**EXTRACTED INFORMATION:**
-=-=-

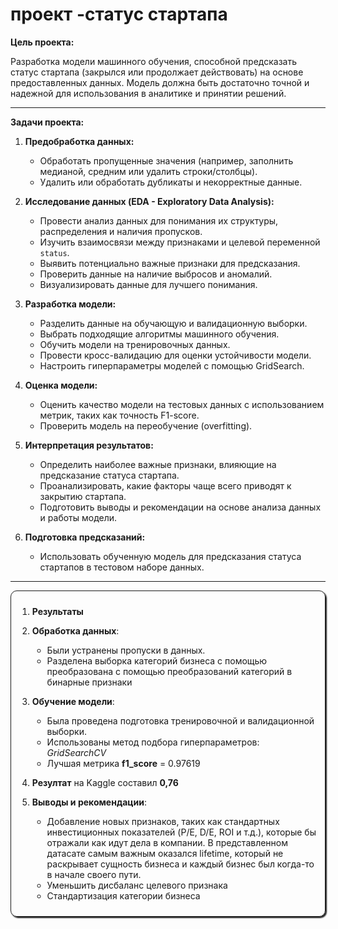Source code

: 

# проект -статус стартапа


**Цель проекта:**
    
Разработка модели машинного обучения, способной предсказать статус стартапа (закрылся или продолжает действовать) на основе предоставленных данных. Модель должна быть достаточно точной и надежной для использования в аналитике и принятии решений.

---

**Задачи проекта:**


1. **Предобработка данных:**
   - Обработать пропущенные значения (например, заполнить медианой, средним или удалить строки/столбцы).
   - Удалить или обработать дубликаты и некорректные данные.
    
    
2. **Исследование данных (EDA - Exploratory Data Analysis):**
   - Провести анализ данных для понимания их структуры, распределения и наличия пропусков.
   - Изучить взаимосвязи между признаками и целевой переменной `status`.
   - Выявить потенциально важные признаки для предсказания.
   - Проверить данные на наличие выбросов и аномалий.
   - Визуализировать данные для лучшего понимания.    

    
3. **Разработка модели:**
   - Разделить данные на обучающую и валидационную выборки.
   - Выбрать подходящие алгоритмы машинного обучения.
   - Обучить модели на тренировочных данных.
   - Провести кросс-валидацию для оценки устойчивости модели.
   - Настроить гиперпараметры моделей с помощью GridSearch.

    
4. **Оценка модели:**
   - Оценить качество модели на тестовых данных с использованием метрик, таких как точность F1-score.
   - Проверить модель на переобучение (overfitting).
    

5. **Интерпретация результатов:**
   - Определить наиболее важные признаки, влияющие на предсказание статуса стартапа.
   - Проанализировать, какие факторы чаще всего приводят к закрытию стартапа.
   - Подготовить выводы и рекомендации на основе анализа данных и работы модели.

    
6. **Подготовка предсказаний:**
   - Использовать обученную модель для предсказания статуса стартапов в тестовом наборе данных.
        
----

<div  style="border-radius: 10px; box-shadow: 2px 2px 2px; border: 1px solid; padding: 10px ">
    
1. **Результаты**
  
    
2. **Обработка данных**:
    
    - Были устранены пропуски в данных.   
    - Разделена выборка категорий бизнеса с помощью преобразована с помощью преобразований категорий в бинарные признаки

    
3. **Обучение модели**:
    
    - Была проведена подготовка тренировочной и валидационной выборки.
    - Использованы метод подбора гиперпараметров: _GridSearchCV_     
    - Лучшая метрика __f1_score__ = 0.97619

4. **Резултат** на Kaggle составил **0,76**
    
    
4. **Выводы и рекомендации**:

    - Добавление новых признаков, таких как стандартных инвестиционных показателей (P/E, D/E, ROI и т.д.), которые бы отражали как идут дела в компании. В представленном датасате самым важным оказался lifetime, который не раскрывает сущность бизнеса и каждый бизнес был когда-то в начале своего пути.
    - Уменьшить дисбаланс целевого признака
    - Стандартизация категории бизнеса
</div>    

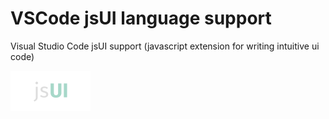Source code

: # VSCode jsUI language support

Visual Studio Code jsUI support (javascript extension for writing intuitive ui code)

<picture>
  <source srcset="media/jsui-logo-dark.png" media="(prefers-color-scheme: dark)">
  <source srcset="media/jsui-logo-light.png" media="(prefers-color-scheme: light)">
  <img src="media/jsui-logo-light.png" alt="JSUI logo" width="128">
</picture>
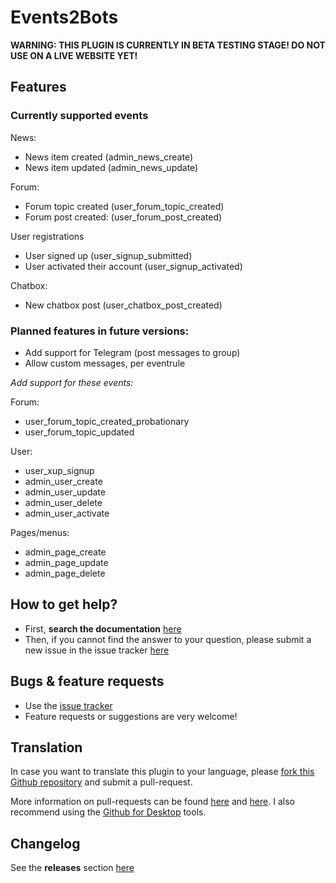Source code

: # Events2Bots #

**WARNING: THIS PLUGIN IS CURRENTLY IN BETA TESTING STAGE! DO NOT USE ON A LIVE WEBSITE YET!**

## Features

### Currently supported events
News:
- News item created (admin_news_create)
- News item updated (admin_news_update)

Forum:
- Forum topic created (user_forum_topic_created)
- Forum post created: (user_forum_post_created)

User registrations
- User signed up (user_signup_submitted)
- User activated their account (user_signup_activated)

Chatbox:
- New chatbox post (user_chatbox_post_created)

### Planned features in future versions:
- Add support for Telegram (post messages to group)
- Allow custom messages, per eventrule 

*Add support for these events:*

Forum:
- user_forum_topic_created_probationary
- user_forum_topic_updated

User:
- user_xup_signup
- admin_user_create 
- admin_user_update
- admin_user_delete
- admin_user_activate

Pages/menus:
- admin_page_create 
- admin_page_update
- admin_page_delete


## How to get help? ##

* First, **search the documentation** [here](https://tijnk.gitbook.io/events2bots/)
* Then, if you cannot find the answer to your question, please submit a new issue in the issue tracker [here](https://github.com/Moc/events2bots/issues)

## Bugs &  feature requests ##
* Use the [issue tracker](https://github.com/Moc/events2bots/issues)
* Feature requests or suggestions are very welcome!

## Translation ##
In case you want to translate this plugin to your language, please [fork this Github repository](https://help.github.com/articles/fork-a-repo) and submit a pull-request.

More information on pull-requests can be found [here](https://help.github.com/articles/using-pull-requests) and [here](http://guides.github.com/overviews/flow/).
I also recommend using the [Github for Desktop](https://desktop.github.com/) tools.

## Changelog ##
See the **releases** section [here](https://github.com/Moc/events2bots/releases)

-=-=-

**WORK TO COMPLETE:** Scan the entries above and show each line that contains the word "item".

**RESULT:**
- News item created (admin_news_create)
- News item updated (admin_news_update)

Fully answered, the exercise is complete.